(Data for the task begins)

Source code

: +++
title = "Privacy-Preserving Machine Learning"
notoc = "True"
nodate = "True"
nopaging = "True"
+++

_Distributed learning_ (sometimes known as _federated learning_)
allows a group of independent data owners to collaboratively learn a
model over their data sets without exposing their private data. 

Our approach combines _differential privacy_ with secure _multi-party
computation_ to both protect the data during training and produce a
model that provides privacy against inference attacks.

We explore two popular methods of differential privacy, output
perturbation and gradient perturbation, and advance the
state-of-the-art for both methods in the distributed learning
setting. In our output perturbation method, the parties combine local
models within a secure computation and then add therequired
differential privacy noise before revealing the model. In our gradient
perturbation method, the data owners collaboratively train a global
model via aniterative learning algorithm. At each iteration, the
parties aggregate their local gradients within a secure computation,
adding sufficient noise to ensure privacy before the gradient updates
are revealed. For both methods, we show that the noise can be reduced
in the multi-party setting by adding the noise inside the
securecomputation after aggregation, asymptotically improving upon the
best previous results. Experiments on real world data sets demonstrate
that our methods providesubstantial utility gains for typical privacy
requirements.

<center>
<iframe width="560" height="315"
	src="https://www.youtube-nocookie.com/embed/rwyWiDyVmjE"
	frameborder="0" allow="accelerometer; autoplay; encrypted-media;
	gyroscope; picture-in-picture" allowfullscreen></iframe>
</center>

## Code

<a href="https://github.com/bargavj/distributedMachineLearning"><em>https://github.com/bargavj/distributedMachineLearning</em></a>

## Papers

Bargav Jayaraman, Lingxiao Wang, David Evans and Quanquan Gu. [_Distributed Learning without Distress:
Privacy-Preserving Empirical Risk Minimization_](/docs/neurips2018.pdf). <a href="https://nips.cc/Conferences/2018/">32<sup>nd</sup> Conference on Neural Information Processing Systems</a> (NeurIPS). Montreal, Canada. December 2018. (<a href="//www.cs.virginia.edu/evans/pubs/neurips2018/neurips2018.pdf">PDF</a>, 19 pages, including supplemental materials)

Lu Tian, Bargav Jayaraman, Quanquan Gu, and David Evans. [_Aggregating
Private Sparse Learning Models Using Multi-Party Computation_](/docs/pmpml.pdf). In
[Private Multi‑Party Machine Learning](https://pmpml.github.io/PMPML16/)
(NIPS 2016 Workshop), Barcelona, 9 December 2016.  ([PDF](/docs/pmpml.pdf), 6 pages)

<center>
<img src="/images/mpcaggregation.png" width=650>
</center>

(Data for the task ends)
(Data for the task begins)

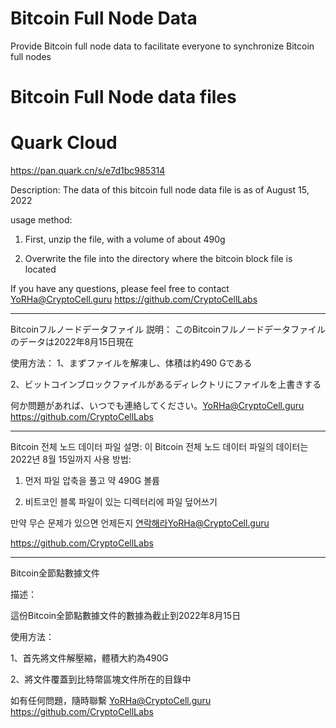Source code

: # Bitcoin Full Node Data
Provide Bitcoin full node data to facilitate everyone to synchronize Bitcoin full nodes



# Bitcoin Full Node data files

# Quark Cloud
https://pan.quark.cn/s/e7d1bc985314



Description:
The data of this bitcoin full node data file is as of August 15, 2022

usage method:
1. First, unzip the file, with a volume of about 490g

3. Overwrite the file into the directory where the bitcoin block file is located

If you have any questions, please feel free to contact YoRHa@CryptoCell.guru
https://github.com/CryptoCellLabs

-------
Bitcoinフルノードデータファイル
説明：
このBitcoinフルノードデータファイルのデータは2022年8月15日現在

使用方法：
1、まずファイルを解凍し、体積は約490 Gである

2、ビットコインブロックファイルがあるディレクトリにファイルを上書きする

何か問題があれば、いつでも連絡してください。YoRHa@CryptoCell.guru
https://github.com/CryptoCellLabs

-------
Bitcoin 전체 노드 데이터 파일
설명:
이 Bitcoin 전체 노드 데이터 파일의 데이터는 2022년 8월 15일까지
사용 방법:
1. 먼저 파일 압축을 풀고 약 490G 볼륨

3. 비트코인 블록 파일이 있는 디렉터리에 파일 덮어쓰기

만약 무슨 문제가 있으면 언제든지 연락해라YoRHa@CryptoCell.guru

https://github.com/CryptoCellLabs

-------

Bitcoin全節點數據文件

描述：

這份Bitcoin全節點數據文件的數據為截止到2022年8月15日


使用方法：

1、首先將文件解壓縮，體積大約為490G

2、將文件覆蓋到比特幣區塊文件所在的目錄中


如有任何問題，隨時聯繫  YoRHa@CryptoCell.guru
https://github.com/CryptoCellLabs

(Data for the task ends)
(Data for the task begins)

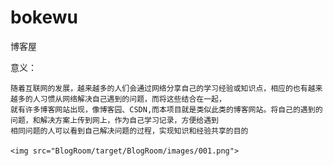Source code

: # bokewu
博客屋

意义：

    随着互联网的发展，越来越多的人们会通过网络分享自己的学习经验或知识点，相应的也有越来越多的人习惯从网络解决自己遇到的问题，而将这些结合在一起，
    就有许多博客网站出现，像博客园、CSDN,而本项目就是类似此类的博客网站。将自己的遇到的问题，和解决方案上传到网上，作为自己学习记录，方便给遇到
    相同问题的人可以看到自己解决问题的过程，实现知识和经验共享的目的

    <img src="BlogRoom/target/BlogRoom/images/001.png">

(Data for the task ends)

What is required » The answer must be every line of the records that contains the word "Quanquan".

Expected output »
Bargav Jayaraman, Lingxiao Wang, David Evans and Quanquan Gu. [_Distributed Learning without Distress:
Lu Tian, Bargav Jayaraman, Quanquan Gu, and David Evans. [_Aggregating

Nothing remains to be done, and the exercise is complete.